» Exercise goal
Your answer should hold all lines of the entries that include the word "tree".
____ Extracted material
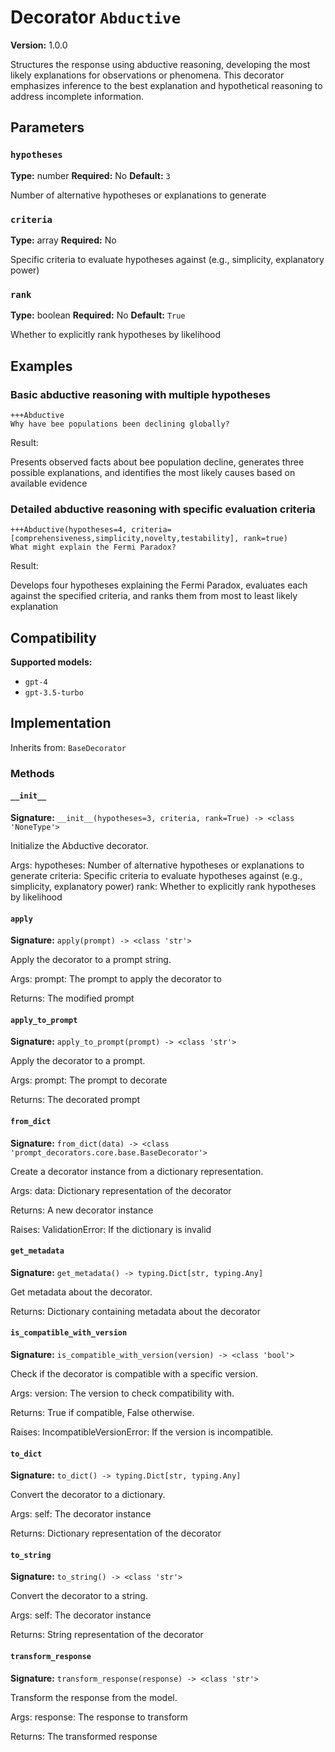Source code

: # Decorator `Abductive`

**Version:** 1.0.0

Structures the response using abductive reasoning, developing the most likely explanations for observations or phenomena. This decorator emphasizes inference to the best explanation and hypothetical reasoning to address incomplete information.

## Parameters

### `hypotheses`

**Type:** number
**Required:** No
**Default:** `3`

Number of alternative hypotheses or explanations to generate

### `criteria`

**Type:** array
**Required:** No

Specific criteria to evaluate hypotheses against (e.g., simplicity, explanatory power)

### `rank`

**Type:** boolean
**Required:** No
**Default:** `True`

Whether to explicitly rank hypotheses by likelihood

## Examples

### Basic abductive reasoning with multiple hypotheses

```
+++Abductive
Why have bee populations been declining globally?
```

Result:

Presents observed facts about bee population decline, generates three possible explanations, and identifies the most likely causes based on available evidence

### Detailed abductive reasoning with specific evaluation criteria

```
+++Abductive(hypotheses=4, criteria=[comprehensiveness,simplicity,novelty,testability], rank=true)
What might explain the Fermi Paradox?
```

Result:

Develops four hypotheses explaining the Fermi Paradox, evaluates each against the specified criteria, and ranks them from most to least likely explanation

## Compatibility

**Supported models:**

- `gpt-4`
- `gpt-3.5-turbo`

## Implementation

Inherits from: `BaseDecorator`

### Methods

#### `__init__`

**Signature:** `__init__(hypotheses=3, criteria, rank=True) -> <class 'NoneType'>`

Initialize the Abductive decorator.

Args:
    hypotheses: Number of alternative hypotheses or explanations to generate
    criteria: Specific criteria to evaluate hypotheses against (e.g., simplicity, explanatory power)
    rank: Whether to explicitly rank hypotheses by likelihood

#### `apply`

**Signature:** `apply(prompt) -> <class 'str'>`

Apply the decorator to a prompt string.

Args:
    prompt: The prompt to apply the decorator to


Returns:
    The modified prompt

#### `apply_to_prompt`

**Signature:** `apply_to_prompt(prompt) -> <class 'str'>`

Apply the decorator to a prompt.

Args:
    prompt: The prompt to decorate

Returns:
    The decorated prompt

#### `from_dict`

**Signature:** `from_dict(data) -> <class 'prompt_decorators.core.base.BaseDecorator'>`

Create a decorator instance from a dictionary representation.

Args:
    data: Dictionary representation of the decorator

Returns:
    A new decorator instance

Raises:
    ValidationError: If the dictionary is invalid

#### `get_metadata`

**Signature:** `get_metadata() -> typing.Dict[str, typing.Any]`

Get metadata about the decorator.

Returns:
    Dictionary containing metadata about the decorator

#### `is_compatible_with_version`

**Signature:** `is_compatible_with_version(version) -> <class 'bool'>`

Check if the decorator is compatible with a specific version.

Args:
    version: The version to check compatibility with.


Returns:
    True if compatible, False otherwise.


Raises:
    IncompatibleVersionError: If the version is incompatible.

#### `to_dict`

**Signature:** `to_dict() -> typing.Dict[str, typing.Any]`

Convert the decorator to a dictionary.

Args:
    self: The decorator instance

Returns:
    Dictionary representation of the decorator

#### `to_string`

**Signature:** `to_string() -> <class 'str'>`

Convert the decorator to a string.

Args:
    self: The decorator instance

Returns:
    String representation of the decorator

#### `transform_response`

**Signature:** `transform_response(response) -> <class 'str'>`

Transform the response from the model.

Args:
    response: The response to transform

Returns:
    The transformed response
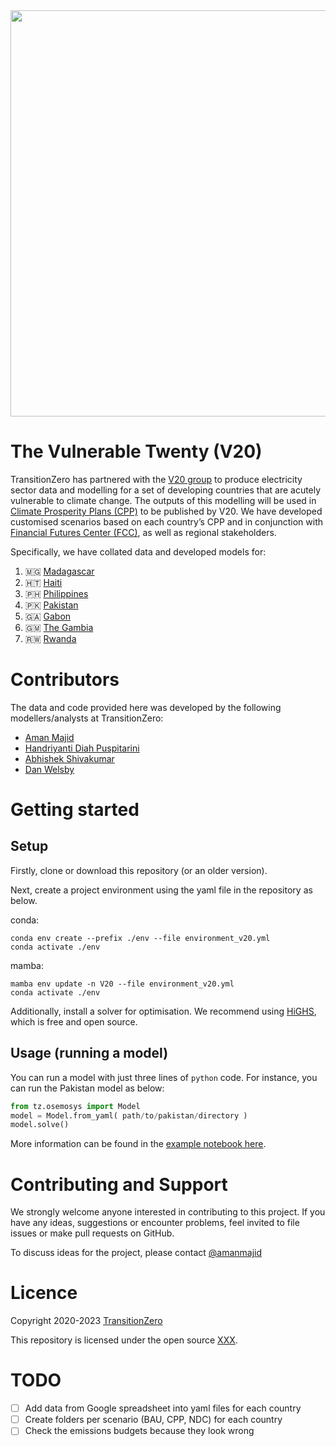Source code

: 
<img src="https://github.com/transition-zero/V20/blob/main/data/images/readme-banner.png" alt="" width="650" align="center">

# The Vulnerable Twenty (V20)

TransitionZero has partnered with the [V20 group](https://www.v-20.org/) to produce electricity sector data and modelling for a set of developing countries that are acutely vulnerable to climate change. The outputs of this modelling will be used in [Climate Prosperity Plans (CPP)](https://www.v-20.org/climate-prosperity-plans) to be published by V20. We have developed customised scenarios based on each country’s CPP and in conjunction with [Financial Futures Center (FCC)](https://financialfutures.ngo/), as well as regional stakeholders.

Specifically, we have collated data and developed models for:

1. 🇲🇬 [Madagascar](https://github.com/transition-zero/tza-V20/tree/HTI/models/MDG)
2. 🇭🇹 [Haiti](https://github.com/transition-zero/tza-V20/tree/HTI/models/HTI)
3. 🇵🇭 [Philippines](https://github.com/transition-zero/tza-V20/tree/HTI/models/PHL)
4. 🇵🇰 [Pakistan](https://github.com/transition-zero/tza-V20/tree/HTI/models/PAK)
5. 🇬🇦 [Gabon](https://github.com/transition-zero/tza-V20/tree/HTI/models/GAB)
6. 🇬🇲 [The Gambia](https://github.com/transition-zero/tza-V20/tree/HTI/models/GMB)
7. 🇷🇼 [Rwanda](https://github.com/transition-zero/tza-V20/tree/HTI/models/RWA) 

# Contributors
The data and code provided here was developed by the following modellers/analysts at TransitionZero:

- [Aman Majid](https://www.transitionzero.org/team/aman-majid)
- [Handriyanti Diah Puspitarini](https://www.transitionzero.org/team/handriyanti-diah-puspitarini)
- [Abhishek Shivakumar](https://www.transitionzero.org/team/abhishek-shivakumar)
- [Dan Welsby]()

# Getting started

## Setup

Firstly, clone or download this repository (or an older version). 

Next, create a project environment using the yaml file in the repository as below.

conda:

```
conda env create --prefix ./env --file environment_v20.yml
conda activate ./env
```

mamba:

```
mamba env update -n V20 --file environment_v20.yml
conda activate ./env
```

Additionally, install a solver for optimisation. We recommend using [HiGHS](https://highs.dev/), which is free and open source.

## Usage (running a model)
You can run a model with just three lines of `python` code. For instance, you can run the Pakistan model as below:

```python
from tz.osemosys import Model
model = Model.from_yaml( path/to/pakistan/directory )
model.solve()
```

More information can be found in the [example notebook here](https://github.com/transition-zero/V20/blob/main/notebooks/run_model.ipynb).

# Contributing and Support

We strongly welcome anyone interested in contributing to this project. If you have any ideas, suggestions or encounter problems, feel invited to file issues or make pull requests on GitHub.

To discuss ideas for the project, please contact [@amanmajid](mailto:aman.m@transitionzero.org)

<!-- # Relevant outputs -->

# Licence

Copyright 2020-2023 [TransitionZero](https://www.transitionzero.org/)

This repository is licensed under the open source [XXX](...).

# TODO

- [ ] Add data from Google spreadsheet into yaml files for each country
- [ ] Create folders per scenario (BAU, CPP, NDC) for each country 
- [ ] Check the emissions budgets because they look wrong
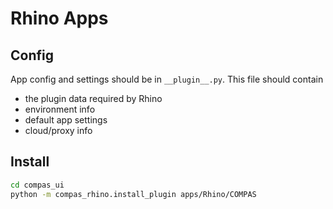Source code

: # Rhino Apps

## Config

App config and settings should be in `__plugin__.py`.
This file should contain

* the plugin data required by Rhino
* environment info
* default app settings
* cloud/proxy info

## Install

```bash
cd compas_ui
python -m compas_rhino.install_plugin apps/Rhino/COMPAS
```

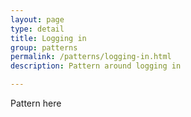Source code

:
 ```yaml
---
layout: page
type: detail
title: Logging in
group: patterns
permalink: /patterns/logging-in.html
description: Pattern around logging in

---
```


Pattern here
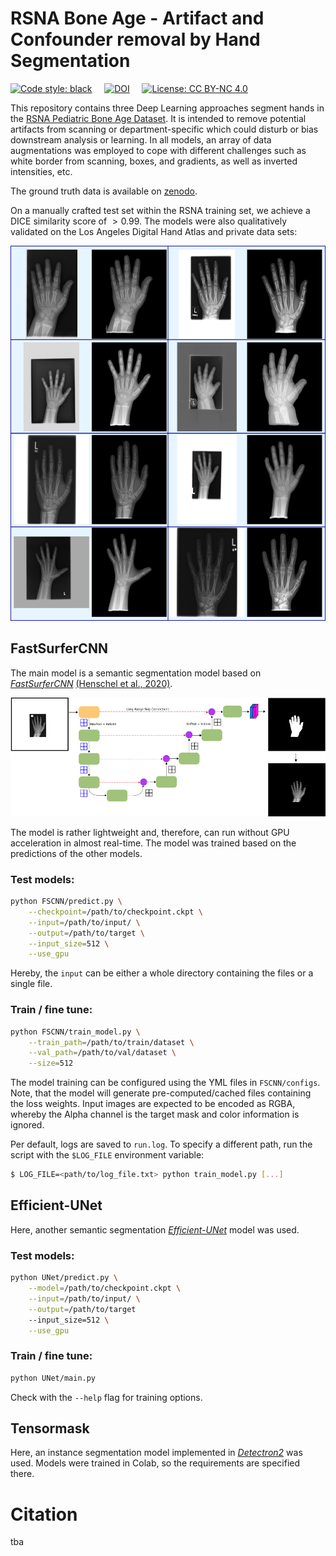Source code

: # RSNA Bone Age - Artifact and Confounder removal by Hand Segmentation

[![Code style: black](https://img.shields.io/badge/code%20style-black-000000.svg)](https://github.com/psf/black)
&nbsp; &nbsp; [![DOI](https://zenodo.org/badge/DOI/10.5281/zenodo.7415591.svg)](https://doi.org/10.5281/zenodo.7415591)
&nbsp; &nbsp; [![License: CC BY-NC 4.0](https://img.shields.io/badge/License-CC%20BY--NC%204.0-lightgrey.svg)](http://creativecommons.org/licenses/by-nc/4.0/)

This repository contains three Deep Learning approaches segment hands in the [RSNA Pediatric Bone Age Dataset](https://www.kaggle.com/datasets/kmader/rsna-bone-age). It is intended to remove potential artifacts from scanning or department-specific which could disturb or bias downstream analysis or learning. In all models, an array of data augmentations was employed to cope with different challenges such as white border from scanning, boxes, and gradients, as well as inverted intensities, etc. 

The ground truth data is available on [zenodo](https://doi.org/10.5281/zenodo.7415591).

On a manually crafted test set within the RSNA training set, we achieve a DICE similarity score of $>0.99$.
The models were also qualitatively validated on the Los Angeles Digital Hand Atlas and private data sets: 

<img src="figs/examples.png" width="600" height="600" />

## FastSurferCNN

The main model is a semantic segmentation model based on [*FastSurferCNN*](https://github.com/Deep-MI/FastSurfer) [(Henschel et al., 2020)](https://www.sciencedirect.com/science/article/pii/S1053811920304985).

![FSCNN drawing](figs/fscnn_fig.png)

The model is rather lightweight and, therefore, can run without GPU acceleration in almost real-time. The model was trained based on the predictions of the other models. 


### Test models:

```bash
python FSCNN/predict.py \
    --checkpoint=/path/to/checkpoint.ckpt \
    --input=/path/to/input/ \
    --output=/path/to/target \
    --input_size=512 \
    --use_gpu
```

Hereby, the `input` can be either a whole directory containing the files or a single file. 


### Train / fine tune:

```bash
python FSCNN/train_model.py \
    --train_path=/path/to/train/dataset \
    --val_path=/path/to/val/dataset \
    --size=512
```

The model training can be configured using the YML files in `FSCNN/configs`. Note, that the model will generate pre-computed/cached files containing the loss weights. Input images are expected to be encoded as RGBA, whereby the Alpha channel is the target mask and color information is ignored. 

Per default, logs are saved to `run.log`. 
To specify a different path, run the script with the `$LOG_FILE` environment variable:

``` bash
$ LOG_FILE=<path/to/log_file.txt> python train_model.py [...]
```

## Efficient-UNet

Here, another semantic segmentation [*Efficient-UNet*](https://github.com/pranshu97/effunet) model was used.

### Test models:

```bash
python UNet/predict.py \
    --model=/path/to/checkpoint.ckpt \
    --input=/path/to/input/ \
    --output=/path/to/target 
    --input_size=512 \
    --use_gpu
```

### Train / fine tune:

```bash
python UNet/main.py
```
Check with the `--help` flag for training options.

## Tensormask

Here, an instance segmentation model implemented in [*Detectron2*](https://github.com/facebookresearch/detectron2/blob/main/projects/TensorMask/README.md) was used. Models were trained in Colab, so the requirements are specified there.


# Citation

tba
________
» Written answer
1. 🇲🇬 [Madagascar](https://github.com/transition-zero/tza-V20/tree/HTI/models/MDG)
2. 🇭🇹 [Haiti](https://github.com/transition-zero/tza-V20/tree/HTI/models/HTI)
3. 🇵🇭 [Philippines](https://github.com/transition-zero/tza-V20/tree/HTI/models/PHL)
4. 🇵🇰 [Pakistan](https://github.com/transition-zero/tza-V20/tree/HTI/models/PAK)
5. 🇬🇦 [Gabon](https://github.com/transition-zero/tza-V20/tree/HTI/models/GAB)
6. 🇬🇲 [The Gambia](https://github.com/transition-zero/tza-V20/tree/HTI/models/GMB)
7. 🇷🇼 [Rwanda](https://github.com/transition-zero/tza-V20/tree/HTI/models/RWA) 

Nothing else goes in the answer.